這是我第三次訪談小說家東年(1950-)。前兩次是為了他的「愚人國三部曲」,分別透過《愚人國》、《城市微光》以及《美好時光》三部小說,東年試圖揭露小說的本質在於「挑戰」,尤其在三本作品附錄對於自我寫作的盤整長文〈我在上個世紀的寫作〉,直指台灣兩次鄉土文學論戰的差別,尤其是對於「台灣意識」提出批判,指出「台灣文學界的台灣主體意識並不這樣普遍清楚」,認為我們都被自己所書寫的歷史給愚弄了。

換言之,在三次訪談的歷程中,我以為東年之所以再出發寫作,是為了試圖重新思索他在80年代初所提出的「台灣文學邊疆論」,亦即他想透過小說建構一直以來的主張:「人不需要有歷史的包袱。」或者換個說法:「歷史是開放而非套式。」這也是他之所以反覆提到:「中國歷史經常是邊疆解決了中原,所以畢竟最後還是要看作品。」

面對這部以原始智人:安努納奇家族之於更新世晚期(距今約一萬二千年前)活動種種書寫而成的作品,東年於序言中提到,由於陸棚相連,所以當時的台灣海峽等等都不同於現在的認知,等同陸棚上活動的人種都是我們當代的先祖,那時候,「亞洲大陸東北海岸線經過現在基隆的北方三島:棉花嶼、花瓶嶼、彭佳嶼以及釣魚台;這附近,還是閩江的出海口,因為海底存在古陸河地形,現在的黑潮流經這裡還會有支流迴旋打轉。」而這正是東年最新作品《黑潮》的背景設定。

東年解釋,在更新世中,氣候開始變暖,人類無須在冰天雪地中為求溫飽而上山下海,他們可以就地狩獵,不過東年也提到這樣的機會只是曇花一現,因為海水不斷上升,部分陸地沉入了海中,所以小說中提到:「正因為這樣,我要教你們遠洋航海。」

也是從「黑潮」的視角切入,這部小說讓人好奇追問是否與此前東年標舉的「海洋文學」有關?

原始精神影像與心理情狀

對此,東年提到他曾服役於海軍,在海上待了三年,跑過一次遠洋直至非洲,並歷經地中海南岸等地。他提到在海上航行時,可以細微觀察海水變化之種種,例如當太陽升起時,海水由黑轉綠,最終轉而為藍,這類變化成為《黑潮》一書說服讀者進入小說世界的重點,例如:「一個陌生少女全身裸在水裡,手上舉著一隻長條木矛,槍頭上叉有一條底棲石烙魚。

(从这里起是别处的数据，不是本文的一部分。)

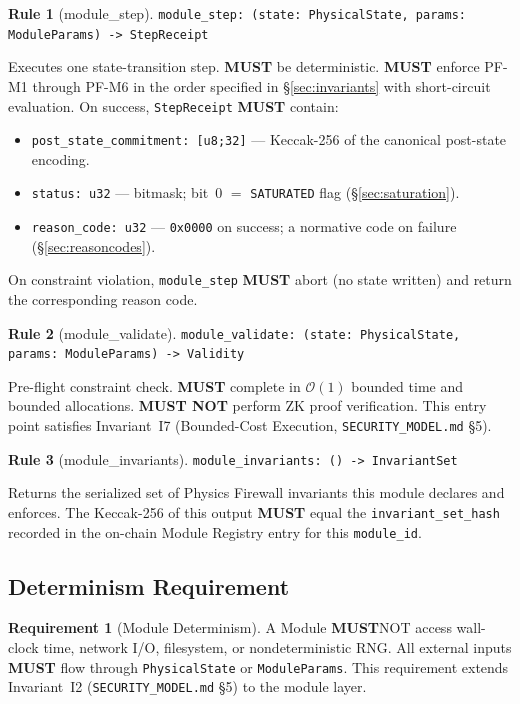 \documentclass[11pt,letterpaper]{article}
\theoremstyle{definition}
\newtheorem{specrule}{Rule}[section]
\newtheorem{requirement}{Requirement}[section]
\newcommand{\MUST}{\textbf{MUST}}
\newcommand{\MUSTNOT}{\textbf{MUST NOT}}
\begin{document}
\begin{specrule}[module\_step]
\label{rule:step}
\texttt{module\_step: (state: PhysicalState, params: ModuleParams) -> StepReceipt}

Executes one state-transition step. \MUST{} be deterministic. \MUST{} enforce PF-M1 through PF-M6 in the order specified in §\ref{sec:invariants} with short-circuit evaluation. On success, \texttt{StepReceipt} \MUST{} contain:
\begin{itemize}
    \item \texttt{post\_state\_commitment: [u8;32]} — Keccak-256 of the canonical post-state encoding.
    \item \texttt{status: u32} — bitmask; bit~0 $=$ \texttt{SATURATED} flag (§\ref{sec:saturation}).
    \item \texttt{reason\_code: u32} — \texttt{0x0000} on success; a normative code on failure (§\ref{sec:reasoncodes}).
\end{itemize}
On constraint violation, \texttt{module\_step} \MUST{} abort (no state written) and return the corresponding reason code.
\end{specrule}

\begin{specrule}[module\_validate]
\label{rule:validate}
\texttt{module\_validate: (state: PhysicalState, params: ModuleParams) -> Validity}

Pre-flight constraint check. \MUST{} complete in $\mathcal{O}(1)$ bounded time and bounded allocations. \MUSTNOT{} perform ZK proof verification. This entry point satisfies Invariant~I7 (Bounded-Cost Execution, \texttt{SECURITY\_MODEL.md} §5).
\end{specrule}

\begin{specrule}[module\_invariants]
\label{rule:invariants}
\texttt{module\_invariants: () -> InvariantSet}

Returns the serialized set of Physics Firewall invariants this module declares and enforces. The Keccak-256 of this output \MUST{} equal the \texttt{invariant\_set\_hash} recorded in the on-chain Module Registry entry for this \texttt{module\_id}.
\end{specrule}

\subsection{Determinism Requirement}
\label{sec:determinism}

\begin{requirement}[Module Determinism]
\label{req:det}
A Module \MUST NOT{} access wall-clock time, network I/O, filesystem, or nondeterministic RNG. All external inputs \MUST{} flow through \texttt{PhysicalState} or \texttt{ModuleParams}. This requirement extends Invariant~I2 (\texttt{SECURITY\_MODEL.md} §5) to the module layer.
\end{requirement}
\end{document}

這種魚隆頭圓滑魚體接近長方,長有鮮明鵝黃色背鰭……」、「霧漸消散,海面和下層快速往北漂流團狀生物或海藻螢光,海流立即把獨木舟大約在東西向打橫」、「海水畢竟比河水有浮力且清澈可觀,生物多元也豐富……」

閱讀這本小說,屢屢想起蘭嶼出身的小說家夏曼.藍波安向來以海洋做為書寫題材的感受。對此,東年表示他關注的不在海洋的變遷,而是探視人如何在輪迴的背景中,建立起現在的生活方式和社會,所以他書寫這本小說的初衷,也就是綜合歷史個案分析、社會學以及人類學原始民族研究等方法,試圖透過文學去傳達人的生活基本原理與理想,而更重要的是,這類原始影像或稱之為原型的世界,足以提供我們面對共通的精神生活,一旦我們細緻進入這些影像,將發現它們都是人類心理知識、命運,以及祖先在悠遠時光和日常生活中反覆的悲歡殘留。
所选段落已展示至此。